Your assignment> The records below need to come back exactly as they are, pictures omitted.

(Plain-text document sources)
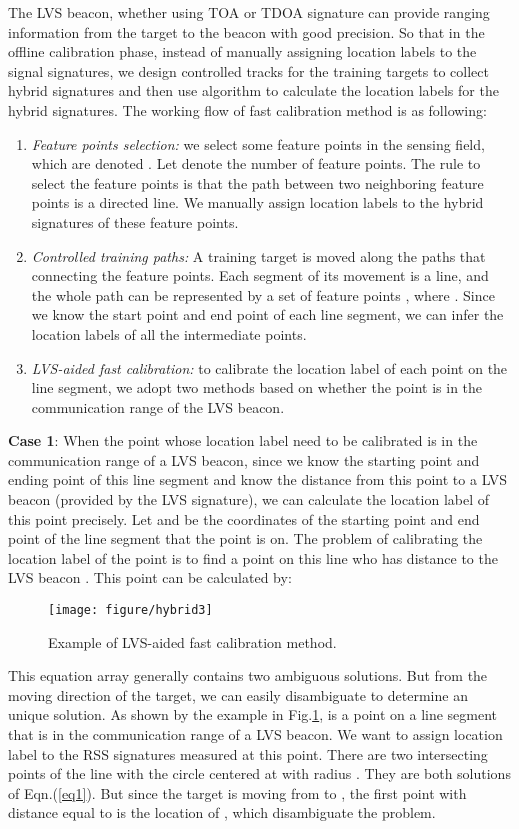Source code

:\documentclass[conference, 10pt]{IEEEtran}
\begin{document}
The LVS beacon, whether using TOA or TDOA signature can provide ranging information from the target to the beacon with good precision. So that in the offline calibration phase, instead of manually assigning location labels to the signal signatures, we design controlled tracks for the training targets to collect hybrid signatures and then use algorithm to calculate the location labels for the hybrid signatures.  The working flow of fast calibration method is as following:
 \begin{enumerate}
\item \emph{Feature points selection:} we select some feature points in the sensing field, which are denoted . Let  denote the number of feature points. The rule to select the feature points is that the path between two neighboring feature points is a directed line. We manually assign location labels to the hybrid signatures of these feature points.    
\item \emph{Controlled training paths:} A training target is moved along the paths that connecting the feature points. Each segment of its movement is a line, and the whole path can be represented by a set of feature points , where . Since we know the start point and end point of each line segment, we can infer the location labels of all the intermediate points.  
\item \emph{LVS-aided fast calibration: } to calibrate the location label of each point on the line segment, we adopt two methods based on whether the point is in the communication range of the LVS beacon.  
\end{enumerate}

\textbf{Case 1}: When the point whose location label need to be calibrated is in the communication range of a LVS beacon, since we know the starting point and ending point of this line segment and know the distance from this point to a LVS beacon (provided by the LVS signature), we can calculate the location label of this point precisely.  Let  and  be the coordinates of the starting point and end point of the line segment that the point is on. The problem of calibrating the location label of the point is to find a point on this line who has distance  to the LVS beacon . This point can be calculated by:


\begin{figure}[htbp]
\begin{center}
\texttt{[image: figure/hybrid3]}
\caption{Example of LVS-aided fast calibration method.}
\label{fig3}
\end{center}
\end{figure}
This equation array generally contains two ambiguous solutions. But from the moving direction of the target, we can easily disambiguate to determine an unique solution. As shown by the example in Fig.\ref{fig3},  is a point on a line segment that is in the communication range of a LVS beacon. We want to assign location label to the RSS signatures measured at this point. There are two intersecting points of  the line with the circle centered at  with radius . They are both solutions of Eqn.(\ref{eq1}). But since the target is moving from  to , the first point with distance equal to  is the location of , which disambiguate the problem. 
\end{document}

Response to the task>
Source code

:\documentclass[conference, 10pt]{IEEEtran}
\begin{document}
The LVS beacon, whether using TOA or TDOA signature can provide ranging information from the target to the beacon with good precision. So that in the offline calibration phase, instead of manually assigning location labels to the signal signatures, we design controlled tracks for the training targets to collect hybrid signatures and then use algorithm to calculate the location labels for the hybrid signatures.  The working flow of fast calibration method is as following:
 \begin{enumerate}
\item \emph{Feature points selection:} we select some feature points in the sensing field, which are denoted . Let  denote the number of feature points. The rule to select the feature points is that the path between two neighboring feature points is a directed line. We manually assign location labels to the hybrid signatures of these feature points.    
\item \emph{Controlled training paths:} A training target is moved along the paths that connecting the feature points. Each segment of its movement is a line, and the whole path can be represented by a set of feature points , where . Since we know the start point and end point of each line segment, we can infer the location labels of all the intermediate points.  
\item \emph{LVS-aided fast calibration: } to calibrate the location label of each point on the line segment, we adopt two methods based on whether the point is in the communication range of the LVS beacon.  
\end{enumerate}

\textbf{Case 1}: When the point whose location label need to be calibrated is in the communication range of a LVS beacon, since we know the starting point and ending point of this line segment and know the distance from this point to a LVS beacon (provided by the LVS signature), we can calculate the location label of this point precisely.  Let  and  be the coordinates of the starting point and end point of the line segment that the point is on. The problem of calibrating the location label of the point is to find a point on this line who has distance  to the LVS beacon . This point can be calculated by:


\begin{figure}[htbp]
\begin{center}
\texttt{[image: figure/hybrid3]}
\caption{Example of LVS-aided fast calibration method.}
\label{fig3}
\end{center}
\end{figure}
This equation array generally contains two ambiguous solutions. But from the moving direction of the target, we can easily disambiguate to determine an unique solution. As shown by the example in Fig.\ref{fig3},  is a point on a line segment that is in the communication range of a LVS beacon. We want to assign location label to the RSS signatures measured at this point. There are two intersecting points of  the line with the circle centered at  with radius . They are both solutions of Eqn.(\ref{eq1}). But since the target is moving from  to , the first point with distance equal to  is the location of , which disambiguate the problem. 
\end{document}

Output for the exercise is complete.